[Task data]
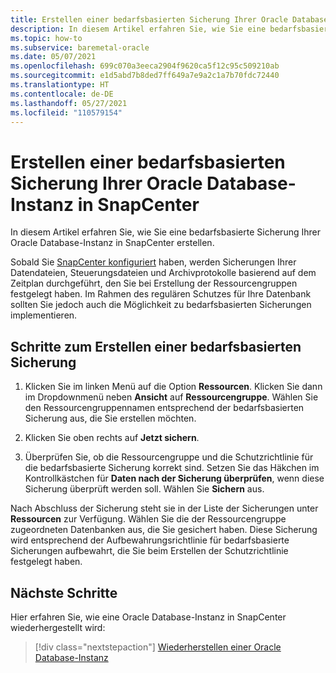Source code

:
 ```yaml
---
title: Erstellen einer bedarfsbasierten Sicherung Ihrer Oracle Database-Instanz in SnapCenter
description: In diesem Artikel erfahren Sie, wie Sie eine bedarfsbasierte Sicherung Ihrer Oracle Database-Instanz in SnapCenter für Ihre Oracle-Bare-Metal-Infrastruktur erstellen.
ms.topic: how-to
ms.subservice: baremetal-oracle
ms.date: 05/07/2021
ms.openlocfilehash: 699c070a3eeca2904f9620ca5f12c95c509210ab
ms.sourcegitcommit: e1d5abd7b8ded7ff649a7e9a2c1a7b70fdc72440
ms.translationtype: HT
ms.contentlocale: de-DE
ms.lasthandoff: 05/27/2021
ms.locfileid: "110579154"
---
```

# <a name="create-on-demand-backup-of-your-oracle-database-in-snapcenter"></a>Erstellen einer bedarfsbasierten Sicherung Ihrer Oracle Database-Instanz in SnapCenter

In diesem Artikel erfahren Sie, wie Sie eine bedarfsbasierte Sicherung Ihrer Oracle Database-Instanz in SnapCenter erstellen. 

Sobald Sie [SnapCenter konfiguriert](configure-snapcenter-oracle-baremetal.md) haben, werden Sicherungen Ihrer Datendateien, Steuerungsdateien und Archivprotokolle basierend auf dem Zeitplan durchgeführt, den Sie bei Erstellung der Ressourcengruppen festgelegt haben. Im Rahmen des regulären Schutzes für Ihre Datenbank sollten Sie jedoch auch die Möglichkeit zu bedarfsbasierten Sicherungen implementieren.

## <a name="steps-to-create-an-on-demand-backup"></a>Schritte zum Erstellen einer bedarfsbasierten Sicherung

1. Klicken Sie im linken Menü auf die Option **Ressourcen**. Klicken Sie dann im Dropdownmenü neben **Ansicht** auf **Ressourcengruppe**. Wählen Sie den Ressourcengruppennamen entsprechend der bedarfsbasierten Sicherung aus, die Sie erstellen möchten.

2. Klicken Sie oben rechts auf **Jetzt sichern**.

3. Überprüfen Sie, ob die Ressourcengruppe und die Schutzrichtlinie für die bedarfsbasierte Sicherung korrekt sind. Setzen Sie das Häkchen im Kontrollkästchen für **Daten nach der Sicherung überprüfen**, wenn diese Sicherung überprüft werden soll. Wählen Sie **Sichern** aus.

Nach Abschluss der Sicherung steht sie in der Liste der Sicherungen unter **Ressourcen** zur Verfügung. Wählen Sie die der Ressourcengruppe zugeordneten Datenbanken aus, die Sie gesichert haben. Diese Sicherung wird entsprechend der Aufbewahrungsrichtlinie für bedarfsbasierte Sicherungen aufbewahrt, die Sie beim Erstellen der Schutzrichtlinie festgelegt haben.

## <a name="next-steps"></a>Nächste Schritte

Hier erfahren Sie, wie eine Oracle Database-Instanz in SnapCenter wiederhergestellt wird:

> [!div class="nextstepaction"]
> [Wiederherstellen einer Oracle Database-Instanz](restore-oracle-database-baremetal.md)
[/Task data]
:: Problem ::
Reproduce exactly the lines of the records above from the one with "in SnapCenter erstellen." to the one with "3. Überprüfen Sie, ob", both included, and leave out everything else.

:: Response area ::
In diesem Artikel erfahren Sie, wie Sie eine bedarfsbasierte Sicherung Ihrer Oracle Database-Instanz in SnapCenter erstellen. 

Sobald Sie [SnapCenter konfiguriert](configure-snapcenter-oracle-baremetal.md) haben, werden Sicherungen Ihrer Datendateien, Steuerungsdateien und Archivprotokolle basierend auf dem Zeitplan durchgeführt, den Sie bei Erstellung der Ressourcengruppen festgelegt haben. Im Rahmen des regulären Schutzes für Ihre Datenbank sollten Sie jedoch auch die Möglichkeit zu bedarfsbasierten Sicherungen implementieren.

## <a name="steps-to-create-an-on-demand-backup"></a>Schritte zum Erstellen einer bedarfsbasierten Sicherung

1. Klicken Sie im linken Menü auf die Option **Ressourcen**. Klicken Sie dann im Dropdownmenü neben **Ansicht** auf **Ressourcengruppe**. Wählen Sie den Ressourcengruppennamen entsprechend der bedarfsbasierten Sicherung aus, die Sie erstellen möchten.

2. Klicken Sie oben rechts auf **Jetzt sichern**.

3. Überprüfen Sie, ob die Ressourcengruppe und die Schutzrichtlinie für die bedarfsbasierte Sicherung korrekt sind. Setzen Sie das Häkchen im Kontrollkästchen für **Daten nach der Sicherung überprüfen**, wenn diese Sicherung überprüft werden soll. Wählen Sie **Sichern** aus.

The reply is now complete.